Which lines of the entries below run from the one holding "3. To generate" to the one holding "- All reference", inclusive? Set down exactly those lines and no others.

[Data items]
*** Begin section ***

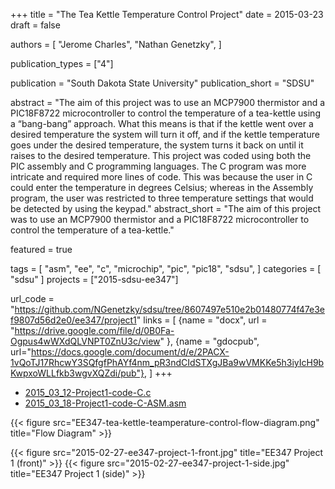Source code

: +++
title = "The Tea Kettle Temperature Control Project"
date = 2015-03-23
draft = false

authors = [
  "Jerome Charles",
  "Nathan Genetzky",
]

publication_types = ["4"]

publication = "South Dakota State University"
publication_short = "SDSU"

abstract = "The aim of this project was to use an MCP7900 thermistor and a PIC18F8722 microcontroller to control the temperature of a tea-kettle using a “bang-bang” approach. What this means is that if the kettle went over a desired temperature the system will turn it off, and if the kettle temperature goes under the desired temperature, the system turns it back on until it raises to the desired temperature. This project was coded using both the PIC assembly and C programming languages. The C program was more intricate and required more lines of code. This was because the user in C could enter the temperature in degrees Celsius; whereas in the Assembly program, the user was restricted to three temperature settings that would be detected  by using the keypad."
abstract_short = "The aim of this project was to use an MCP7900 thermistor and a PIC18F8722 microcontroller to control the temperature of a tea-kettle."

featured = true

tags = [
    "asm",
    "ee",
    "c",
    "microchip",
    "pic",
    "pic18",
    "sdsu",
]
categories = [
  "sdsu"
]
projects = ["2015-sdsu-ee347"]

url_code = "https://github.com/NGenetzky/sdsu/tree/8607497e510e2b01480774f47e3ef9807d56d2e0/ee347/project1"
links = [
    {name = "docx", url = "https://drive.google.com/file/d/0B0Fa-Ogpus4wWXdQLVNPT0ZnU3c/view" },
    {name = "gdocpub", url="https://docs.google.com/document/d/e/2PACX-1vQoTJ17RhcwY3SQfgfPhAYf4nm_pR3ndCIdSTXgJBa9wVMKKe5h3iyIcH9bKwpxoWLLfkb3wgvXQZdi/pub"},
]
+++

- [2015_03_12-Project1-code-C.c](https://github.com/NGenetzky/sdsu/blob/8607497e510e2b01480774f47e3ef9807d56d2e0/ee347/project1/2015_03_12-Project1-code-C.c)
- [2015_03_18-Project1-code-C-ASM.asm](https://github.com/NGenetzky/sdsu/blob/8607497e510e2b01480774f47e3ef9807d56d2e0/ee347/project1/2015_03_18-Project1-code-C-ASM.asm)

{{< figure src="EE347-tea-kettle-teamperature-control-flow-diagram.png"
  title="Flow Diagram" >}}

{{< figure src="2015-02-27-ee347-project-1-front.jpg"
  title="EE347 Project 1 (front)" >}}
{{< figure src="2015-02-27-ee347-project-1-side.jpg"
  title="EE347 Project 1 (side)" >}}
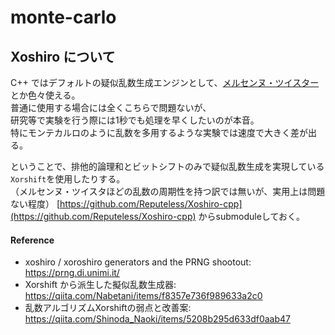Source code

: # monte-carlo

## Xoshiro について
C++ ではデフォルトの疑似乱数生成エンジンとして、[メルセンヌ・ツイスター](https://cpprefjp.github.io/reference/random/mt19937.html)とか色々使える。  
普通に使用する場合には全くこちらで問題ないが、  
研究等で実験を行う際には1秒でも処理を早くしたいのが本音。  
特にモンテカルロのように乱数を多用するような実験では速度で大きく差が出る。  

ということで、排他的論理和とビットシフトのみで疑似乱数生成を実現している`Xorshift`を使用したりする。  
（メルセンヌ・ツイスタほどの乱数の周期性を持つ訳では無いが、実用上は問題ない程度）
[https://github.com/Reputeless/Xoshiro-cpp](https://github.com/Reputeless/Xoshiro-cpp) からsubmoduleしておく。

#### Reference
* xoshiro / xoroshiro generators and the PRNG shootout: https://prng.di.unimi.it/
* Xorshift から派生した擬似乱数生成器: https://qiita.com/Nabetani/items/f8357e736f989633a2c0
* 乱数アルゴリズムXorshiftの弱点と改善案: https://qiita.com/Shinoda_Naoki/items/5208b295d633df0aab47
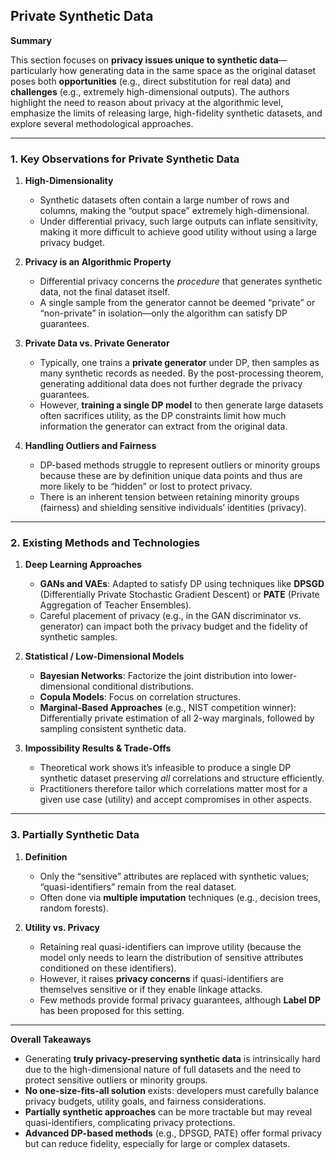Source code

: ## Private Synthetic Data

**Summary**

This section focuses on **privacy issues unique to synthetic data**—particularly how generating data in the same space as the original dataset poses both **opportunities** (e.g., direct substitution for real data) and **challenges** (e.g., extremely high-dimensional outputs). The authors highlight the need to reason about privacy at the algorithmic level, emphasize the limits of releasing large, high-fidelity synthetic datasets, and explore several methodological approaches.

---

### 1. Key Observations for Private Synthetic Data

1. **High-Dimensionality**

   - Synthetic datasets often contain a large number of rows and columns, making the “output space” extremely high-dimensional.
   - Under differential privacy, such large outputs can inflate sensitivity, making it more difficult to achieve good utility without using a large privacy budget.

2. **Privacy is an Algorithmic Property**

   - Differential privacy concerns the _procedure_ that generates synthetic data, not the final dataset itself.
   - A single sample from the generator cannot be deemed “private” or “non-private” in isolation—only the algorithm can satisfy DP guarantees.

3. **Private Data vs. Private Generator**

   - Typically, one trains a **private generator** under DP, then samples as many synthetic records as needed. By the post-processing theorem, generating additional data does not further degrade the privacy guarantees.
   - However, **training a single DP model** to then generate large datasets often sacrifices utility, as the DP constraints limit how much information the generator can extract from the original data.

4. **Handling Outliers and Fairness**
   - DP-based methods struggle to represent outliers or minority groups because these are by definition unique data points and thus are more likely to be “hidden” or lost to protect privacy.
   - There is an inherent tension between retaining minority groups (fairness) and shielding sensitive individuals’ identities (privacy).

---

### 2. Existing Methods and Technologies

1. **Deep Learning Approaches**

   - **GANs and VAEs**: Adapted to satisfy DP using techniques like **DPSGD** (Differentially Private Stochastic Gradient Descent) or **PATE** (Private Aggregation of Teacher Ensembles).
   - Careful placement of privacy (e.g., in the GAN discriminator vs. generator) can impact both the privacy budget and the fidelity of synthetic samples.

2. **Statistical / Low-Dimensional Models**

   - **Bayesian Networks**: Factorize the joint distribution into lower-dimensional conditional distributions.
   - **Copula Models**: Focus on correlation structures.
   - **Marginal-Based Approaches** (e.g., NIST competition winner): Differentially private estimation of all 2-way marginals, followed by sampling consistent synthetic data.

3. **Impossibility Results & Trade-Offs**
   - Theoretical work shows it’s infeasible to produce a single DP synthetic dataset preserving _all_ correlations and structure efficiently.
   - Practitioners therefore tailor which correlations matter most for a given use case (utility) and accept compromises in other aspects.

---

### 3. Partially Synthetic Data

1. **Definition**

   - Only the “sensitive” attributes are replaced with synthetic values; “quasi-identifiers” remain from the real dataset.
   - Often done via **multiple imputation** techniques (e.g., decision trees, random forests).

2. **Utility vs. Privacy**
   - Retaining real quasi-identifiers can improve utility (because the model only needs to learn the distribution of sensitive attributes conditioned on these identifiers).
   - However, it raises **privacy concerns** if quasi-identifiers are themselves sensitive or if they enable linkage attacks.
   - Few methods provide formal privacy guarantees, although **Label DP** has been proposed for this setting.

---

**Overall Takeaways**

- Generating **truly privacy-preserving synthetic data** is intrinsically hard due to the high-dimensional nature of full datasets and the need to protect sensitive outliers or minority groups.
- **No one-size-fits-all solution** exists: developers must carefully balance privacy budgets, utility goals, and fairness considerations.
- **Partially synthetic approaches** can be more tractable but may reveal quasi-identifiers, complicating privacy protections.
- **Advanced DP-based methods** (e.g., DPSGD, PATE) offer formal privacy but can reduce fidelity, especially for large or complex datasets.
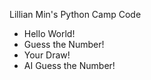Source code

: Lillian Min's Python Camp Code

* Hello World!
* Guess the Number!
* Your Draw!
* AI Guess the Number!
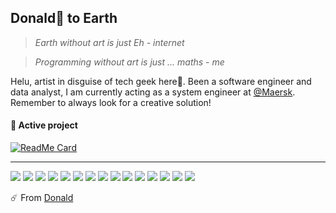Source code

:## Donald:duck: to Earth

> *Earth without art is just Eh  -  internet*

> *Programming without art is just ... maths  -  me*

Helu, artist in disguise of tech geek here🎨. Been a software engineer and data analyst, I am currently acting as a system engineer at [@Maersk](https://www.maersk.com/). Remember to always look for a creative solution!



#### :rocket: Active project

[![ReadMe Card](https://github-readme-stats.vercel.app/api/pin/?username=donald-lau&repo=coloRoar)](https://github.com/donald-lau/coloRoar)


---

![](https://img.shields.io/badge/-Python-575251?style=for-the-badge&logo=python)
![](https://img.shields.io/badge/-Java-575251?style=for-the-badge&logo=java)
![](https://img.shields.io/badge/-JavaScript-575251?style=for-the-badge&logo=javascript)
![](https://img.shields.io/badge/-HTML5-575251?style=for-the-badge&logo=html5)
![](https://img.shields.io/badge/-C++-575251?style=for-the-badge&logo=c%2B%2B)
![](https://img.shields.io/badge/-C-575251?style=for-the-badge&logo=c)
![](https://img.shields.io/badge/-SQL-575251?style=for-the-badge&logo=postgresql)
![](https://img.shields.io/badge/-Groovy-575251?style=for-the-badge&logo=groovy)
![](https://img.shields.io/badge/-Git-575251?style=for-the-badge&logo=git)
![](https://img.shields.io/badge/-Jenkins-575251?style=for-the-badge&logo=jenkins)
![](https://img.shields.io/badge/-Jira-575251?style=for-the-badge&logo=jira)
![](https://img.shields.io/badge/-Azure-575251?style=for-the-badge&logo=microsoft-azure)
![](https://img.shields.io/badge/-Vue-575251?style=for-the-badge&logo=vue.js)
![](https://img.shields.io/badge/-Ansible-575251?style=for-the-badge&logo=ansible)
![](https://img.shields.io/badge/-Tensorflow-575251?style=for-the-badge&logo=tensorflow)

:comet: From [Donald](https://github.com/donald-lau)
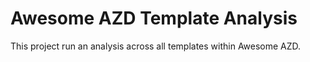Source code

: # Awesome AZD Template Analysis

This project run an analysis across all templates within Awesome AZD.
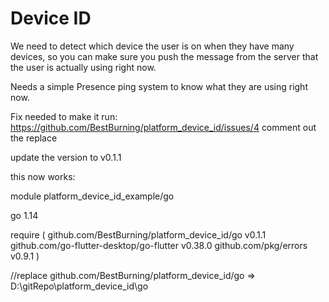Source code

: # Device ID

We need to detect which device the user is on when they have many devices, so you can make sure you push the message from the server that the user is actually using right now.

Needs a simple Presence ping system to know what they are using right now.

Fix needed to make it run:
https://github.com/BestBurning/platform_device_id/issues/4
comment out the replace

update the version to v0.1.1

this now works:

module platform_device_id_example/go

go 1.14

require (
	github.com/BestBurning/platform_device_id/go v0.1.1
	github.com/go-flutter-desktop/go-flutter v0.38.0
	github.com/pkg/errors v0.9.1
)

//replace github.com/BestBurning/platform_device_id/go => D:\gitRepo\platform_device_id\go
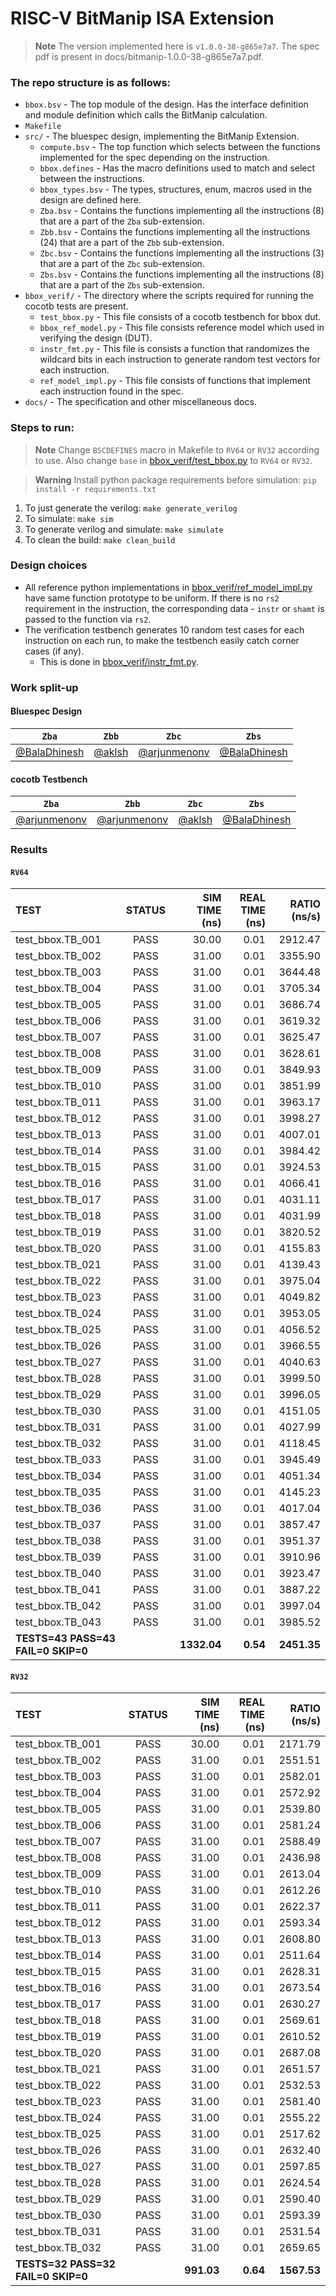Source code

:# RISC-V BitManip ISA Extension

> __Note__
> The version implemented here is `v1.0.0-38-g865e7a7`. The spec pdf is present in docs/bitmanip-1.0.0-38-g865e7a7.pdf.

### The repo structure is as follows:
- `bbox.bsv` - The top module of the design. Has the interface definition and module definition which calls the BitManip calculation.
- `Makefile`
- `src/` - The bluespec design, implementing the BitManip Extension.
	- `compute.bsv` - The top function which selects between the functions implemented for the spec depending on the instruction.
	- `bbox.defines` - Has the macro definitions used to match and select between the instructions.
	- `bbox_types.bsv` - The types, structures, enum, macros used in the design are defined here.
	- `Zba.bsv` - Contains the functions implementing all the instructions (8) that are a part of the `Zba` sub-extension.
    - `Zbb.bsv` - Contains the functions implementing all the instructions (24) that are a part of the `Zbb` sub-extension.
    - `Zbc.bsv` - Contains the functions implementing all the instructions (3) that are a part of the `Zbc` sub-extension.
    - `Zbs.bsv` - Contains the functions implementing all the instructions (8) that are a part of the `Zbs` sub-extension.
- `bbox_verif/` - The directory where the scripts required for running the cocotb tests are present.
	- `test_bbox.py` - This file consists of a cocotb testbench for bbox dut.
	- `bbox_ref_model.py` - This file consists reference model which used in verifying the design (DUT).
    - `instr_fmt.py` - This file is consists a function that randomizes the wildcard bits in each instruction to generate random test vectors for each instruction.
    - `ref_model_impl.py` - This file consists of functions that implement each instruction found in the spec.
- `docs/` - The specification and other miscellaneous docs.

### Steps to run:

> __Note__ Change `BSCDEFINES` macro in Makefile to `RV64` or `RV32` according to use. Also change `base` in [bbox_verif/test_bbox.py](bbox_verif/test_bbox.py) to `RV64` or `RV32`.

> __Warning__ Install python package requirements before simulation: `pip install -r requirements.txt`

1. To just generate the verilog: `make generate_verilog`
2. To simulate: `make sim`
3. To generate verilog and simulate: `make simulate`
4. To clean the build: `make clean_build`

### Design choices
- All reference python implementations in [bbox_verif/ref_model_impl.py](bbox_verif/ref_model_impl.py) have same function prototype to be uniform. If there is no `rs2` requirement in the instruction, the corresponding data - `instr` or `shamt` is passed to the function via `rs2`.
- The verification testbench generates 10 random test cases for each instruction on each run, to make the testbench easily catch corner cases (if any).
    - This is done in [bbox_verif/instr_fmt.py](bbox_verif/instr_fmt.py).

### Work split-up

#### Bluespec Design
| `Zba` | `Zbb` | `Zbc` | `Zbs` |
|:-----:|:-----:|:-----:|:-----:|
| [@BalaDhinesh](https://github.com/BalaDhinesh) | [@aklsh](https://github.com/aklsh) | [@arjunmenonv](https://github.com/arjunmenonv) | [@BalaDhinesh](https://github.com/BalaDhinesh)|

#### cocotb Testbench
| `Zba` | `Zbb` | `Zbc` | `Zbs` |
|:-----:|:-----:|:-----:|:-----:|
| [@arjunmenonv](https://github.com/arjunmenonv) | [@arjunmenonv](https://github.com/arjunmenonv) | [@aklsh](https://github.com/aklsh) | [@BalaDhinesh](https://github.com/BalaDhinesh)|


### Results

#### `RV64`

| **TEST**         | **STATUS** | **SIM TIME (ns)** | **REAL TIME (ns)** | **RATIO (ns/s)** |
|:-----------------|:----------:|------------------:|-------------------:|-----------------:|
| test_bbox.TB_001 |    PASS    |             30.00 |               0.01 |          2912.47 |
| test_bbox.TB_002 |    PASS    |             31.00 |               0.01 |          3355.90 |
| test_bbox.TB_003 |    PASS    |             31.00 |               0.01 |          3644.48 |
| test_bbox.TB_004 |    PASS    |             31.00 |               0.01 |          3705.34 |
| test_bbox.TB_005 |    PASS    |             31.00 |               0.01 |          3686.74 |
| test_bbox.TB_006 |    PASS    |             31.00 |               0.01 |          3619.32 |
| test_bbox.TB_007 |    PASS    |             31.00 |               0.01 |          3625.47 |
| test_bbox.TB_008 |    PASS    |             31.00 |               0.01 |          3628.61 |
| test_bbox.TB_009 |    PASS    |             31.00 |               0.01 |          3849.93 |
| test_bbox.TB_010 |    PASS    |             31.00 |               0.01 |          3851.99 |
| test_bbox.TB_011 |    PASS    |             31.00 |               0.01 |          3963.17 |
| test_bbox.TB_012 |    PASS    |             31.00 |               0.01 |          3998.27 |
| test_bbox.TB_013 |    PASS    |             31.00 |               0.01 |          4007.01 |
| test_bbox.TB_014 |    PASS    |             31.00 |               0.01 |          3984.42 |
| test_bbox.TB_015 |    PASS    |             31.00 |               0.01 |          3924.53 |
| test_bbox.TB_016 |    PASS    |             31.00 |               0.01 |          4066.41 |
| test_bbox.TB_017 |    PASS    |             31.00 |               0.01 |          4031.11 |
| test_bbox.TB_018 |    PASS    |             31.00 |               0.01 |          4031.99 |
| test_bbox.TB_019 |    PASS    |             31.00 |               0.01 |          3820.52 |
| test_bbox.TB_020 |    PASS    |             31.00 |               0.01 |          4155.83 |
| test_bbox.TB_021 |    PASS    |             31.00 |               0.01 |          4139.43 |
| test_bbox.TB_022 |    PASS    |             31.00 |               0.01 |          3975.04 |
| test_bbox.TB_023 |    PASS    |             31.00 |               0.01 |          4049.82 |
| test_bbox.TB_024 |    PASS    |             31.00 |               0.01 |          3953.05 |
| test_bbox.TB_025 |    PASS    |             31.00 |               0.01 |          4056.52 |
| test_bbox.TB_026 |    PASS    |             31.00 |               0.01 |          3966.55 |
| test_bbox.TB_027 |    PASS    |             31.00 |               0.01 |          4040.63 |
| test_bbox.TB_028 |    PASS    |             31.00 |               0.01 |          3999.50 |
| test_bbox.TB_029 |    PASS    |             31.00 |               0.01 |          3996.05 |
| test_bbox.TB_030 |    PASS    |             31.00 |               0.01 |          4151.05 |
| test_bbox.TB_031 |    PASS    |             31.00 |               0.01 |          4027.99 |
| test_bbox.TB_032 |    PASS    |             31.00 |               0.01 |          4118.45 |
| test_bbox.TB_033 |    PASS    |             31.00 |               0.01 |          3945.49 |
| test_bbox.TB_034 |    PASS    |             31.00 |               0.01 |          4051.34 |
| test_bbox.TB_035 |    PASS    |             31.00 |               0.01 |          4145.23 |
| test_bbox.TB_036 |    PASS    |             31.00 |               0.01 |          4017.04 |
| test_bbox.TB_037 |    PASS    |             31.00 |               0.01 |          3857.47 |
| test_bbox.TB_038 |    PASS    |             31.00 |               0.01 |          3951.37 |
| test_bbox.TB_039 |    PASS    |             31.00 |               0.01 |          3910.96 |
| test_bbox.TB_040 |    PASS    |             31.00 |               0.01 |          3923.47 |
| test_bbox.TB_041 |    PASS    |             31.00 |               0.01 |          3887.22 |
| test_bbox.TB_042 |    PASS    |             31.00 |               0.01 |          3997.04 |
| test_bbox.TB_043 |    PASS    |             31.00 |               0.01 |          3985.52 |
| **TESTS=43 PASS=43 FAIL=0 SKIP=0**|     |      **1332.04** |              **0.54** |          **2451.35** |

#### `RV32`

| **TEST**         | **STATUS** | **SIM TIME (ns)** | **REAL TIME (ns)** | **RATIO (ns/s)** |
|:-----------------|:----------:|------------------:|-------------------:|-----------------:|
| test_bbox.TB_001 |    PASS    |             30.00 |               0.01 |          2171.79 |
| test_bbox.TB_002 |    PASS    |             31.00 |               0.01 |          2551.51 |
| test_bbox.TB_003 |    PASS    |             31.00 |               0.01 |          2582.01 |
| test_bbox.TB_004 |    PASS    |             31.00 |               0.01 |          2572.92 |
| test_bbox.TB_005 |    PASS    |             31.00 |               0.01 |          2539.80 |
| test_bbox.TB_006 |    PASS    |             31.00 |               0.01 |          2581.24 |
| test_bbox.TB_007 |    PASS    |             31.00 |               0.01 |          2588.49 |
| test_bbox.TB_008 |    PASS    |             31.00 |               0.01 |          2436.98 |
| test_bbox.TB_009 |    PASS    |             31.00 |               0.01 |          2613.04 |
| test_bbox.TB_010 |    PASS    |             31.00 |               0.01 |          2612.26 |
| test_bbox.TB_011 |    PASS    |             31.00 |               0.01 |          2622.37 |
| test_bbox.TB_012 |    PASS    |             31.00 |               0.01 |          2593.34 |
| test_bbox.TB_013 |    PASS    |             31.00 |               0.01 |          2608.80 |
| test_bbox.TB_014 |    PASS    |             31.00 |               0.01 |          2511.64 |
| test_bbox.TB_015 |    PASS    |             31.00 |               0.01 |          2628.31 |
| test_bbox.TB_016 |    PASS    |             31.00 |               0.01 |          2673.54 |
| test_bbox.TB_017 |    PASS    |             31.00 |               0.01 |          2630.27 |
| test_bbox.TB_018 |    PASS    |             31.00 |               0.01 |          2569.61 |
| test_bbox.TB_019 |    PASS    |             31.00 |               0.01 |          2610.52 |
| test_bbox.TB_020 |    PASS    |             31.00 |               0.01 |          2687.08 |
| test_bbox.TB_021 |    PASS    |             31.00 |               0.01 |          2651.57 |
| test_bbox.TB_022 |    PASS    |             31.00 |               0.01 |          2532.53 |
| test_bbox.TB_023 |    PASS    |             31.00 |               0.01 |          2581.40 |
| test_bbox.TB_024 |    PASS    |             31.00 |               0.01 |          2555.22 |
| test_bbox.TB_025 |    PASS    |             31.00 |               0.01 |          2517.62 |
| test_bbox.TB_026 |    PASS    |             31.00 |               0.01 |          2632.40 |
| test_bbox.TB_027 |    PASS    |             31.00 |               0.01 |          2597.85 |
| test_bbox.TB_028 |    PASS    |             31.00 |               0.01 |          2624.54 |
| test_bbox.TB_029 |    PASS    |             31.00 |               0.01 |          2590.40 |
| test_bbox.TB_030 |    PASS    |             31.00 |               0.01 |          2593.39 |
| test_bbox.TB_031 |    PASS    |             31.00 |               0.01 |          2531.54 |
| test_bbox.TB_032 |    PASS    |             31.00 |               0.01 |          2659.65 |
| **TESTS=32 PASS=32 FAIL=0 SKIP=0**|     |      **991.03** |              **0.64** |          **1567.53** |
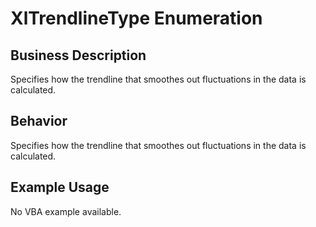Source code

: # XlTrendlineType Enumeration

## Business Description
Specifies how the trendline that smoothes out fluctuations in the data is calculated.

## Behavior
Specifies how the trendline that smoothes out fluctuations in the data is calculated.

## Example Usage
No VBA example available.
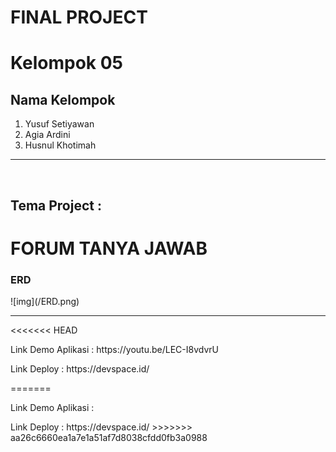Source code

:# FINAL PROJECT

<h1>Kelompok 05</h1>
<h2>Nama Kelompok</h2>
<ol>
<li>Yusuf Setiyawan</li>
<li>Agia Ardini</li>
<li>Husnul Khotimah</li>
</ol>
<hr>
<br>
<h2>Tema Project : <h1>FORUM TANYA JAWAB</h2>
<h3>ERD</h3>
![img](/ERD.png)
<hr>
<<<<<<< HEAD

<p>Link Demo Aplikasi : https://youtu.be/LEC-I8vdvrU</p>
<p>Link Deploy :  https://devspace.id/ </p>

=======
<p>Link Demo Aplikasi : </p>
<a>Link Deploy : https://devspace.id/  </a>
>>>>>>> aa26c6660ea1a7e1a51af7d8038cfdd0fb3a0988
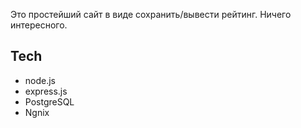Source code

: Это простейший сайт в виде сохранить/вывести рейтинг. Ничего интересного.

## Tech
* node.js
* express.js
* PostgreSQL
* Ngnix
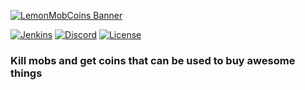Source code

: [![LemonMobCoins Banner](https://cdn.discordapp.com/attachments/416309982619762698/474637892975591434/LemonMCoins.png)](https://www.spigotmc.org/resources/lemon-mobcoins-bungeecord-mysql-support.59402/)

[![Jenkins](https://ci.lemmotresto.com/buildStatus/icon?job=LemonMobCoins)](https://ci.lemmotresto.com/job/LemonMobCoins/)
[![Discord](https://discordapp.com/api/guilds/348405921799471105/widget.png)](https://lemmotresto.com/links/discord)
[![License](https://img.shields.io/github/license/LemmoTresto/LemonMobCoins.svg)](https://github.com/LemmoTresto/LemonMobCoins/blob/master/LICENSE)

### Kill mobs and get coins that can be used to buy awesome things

*** End section ***

▶ [EXERCISE RESPONSE]:
3. To generate verilog and simulate: `make simulate`
4. To clean the build: `make clean_build`

### Design choices
- All reference python implementations in [bbox_verif/ref_model_impl.py](bbox_verif/ref_model_impl.py) have same function prototype to be uniform. If there is no `rs2` requirement in the instruction, the corresponding data - `instr` or `shamt` is passed to the function via `rs2`.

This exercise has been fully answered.